§ **Activity**: Within the data beneath, some lines may hold the word "cellDiv". Give the number of those lines and nothing else.

§ **Material provided**:
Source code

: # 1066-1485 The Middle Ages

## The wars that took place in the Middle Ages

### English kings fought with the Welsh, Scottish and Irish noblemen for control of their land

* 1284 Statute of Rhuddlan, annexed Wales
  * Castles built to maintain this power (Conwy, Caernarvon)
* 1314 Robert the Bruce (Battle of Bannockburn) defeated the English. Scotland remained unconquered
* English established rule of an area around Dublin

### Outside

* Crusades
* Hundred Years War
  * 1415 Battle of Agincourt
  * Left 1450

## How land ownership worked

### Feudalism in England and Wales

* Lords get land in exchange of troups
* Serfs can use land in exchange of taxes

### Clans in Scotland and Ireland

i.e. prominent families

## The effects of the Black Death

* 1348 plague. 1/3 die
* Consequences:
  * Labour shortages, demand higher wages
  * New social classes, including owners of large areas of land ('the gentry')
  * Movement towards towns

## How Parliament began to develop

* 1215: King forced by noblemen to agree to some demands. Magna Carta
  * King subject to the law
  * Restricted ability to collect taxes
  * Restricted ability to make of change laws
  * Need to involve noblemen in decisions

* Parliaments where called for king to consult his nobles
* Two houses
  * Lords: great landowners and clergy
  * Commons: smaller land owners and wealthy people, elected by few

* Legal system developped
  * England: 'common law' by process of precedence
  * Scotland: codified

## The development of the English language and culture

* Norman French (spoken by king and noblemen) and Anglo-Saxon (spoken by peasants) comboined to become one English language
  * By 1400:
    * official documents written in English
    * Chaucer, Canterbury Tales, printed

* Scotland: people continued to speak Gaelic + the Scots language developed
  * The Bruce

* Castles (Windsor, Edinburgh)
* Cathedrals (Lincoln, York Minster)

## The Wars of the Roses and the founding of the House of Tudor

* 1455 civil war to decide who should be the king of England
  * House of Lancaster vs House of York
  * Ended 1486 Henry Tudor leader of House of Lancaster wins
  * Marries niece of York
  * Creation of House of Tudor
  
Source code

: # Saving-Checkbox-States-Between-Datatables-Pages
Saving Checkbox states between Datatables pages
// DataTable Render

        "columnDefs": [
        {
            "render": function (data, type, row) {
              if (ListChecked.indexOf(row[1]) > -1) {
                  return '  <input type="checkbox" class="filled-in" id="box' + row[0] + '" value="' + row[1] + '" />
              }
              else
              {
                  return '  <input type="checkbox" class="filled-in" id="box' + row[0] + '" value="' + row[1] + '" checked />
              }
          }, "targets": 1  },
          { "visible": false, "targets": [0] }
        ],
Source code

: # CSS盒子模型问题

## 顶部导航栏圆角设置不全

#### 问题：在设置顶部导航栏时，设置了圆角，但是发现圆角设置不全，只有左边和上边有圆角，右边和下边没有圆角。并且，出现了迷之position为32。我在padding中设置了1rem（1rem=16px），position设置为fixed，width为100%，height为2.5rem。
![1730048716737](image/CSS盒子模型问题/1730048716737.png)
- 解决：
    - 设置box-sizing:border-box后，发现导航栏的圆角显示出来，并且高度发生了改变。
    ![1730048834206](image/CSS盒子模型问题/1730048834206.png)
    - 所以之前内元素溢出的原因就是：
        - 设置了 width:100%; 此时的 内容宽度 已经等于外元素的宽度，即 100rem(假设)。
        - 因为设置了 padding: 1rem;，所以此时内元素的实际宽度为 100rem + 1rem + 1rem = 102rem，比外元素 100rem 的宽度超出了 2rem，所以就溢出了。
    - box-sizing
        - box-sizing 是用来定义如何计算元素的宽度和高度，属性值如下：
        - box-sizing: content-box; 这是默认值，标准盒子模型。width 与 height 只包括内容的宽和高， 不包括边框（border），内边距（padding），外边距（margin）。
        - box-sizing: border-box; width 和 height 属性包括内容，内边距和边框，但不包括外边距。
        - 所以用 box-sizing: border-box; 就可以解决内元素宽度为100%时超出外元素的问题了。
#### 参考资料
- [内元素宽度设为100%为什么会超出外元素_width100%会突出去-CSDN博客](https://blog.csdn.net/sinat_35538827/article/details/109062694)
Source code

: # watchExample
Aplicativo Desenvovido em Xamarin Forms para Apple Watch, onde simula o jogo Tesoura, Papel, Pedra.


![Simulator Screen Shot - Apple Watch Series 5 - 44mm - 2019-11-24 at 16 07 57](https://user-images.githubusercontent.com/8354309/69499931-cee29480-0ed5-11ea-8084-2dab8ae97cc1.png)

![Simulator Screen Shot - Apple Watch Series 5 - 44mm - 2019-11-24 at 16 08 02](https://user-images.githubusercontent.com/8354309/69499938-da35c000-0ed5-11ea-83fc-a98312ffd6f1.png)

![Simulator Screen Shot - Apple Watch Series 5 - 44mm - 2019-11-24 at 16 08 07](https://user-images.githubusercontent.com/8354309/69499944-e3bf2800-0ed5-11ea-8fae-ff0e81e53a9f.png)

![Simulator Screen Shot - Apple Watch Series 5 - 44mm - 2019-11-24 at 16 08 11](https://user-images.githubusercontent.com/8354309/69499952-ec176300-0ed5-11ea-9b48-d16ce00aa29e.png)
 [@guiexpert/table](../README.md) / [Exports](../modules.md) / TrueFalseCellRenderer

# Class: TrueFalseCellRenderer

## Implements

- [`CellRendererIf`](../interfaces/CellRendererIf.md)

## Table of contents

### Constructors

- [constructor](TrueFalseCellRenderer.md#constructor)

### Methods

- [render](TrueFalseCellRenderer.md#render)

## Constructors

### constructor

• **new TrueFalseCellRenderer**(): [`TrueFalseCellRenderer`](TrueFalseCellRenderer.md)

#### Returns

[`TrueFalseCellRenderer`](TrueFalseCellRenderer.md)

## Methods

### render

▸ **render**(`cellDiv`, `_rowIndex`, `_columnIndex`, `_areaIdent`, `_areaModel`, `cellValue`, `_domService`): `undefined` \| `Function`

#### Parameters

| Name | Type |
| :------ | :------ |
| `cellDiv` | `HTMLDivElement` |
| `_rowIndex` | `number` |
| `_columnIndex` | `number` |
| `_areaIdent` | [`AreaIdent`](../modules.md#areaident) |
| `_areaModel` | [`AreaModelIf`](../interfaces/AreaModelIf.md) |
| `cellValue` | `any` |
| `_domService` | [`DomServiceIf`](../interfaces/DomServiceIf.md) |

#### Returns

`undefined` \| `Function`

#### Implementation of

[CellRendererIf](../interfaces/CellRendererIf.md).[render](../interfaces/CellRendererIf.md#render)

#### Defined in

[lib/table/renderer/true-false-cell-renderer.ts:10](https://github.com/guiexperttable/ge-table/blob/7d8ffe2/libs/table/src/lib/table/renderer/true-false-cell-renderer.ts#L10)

§ **Answer to the exercise**: 2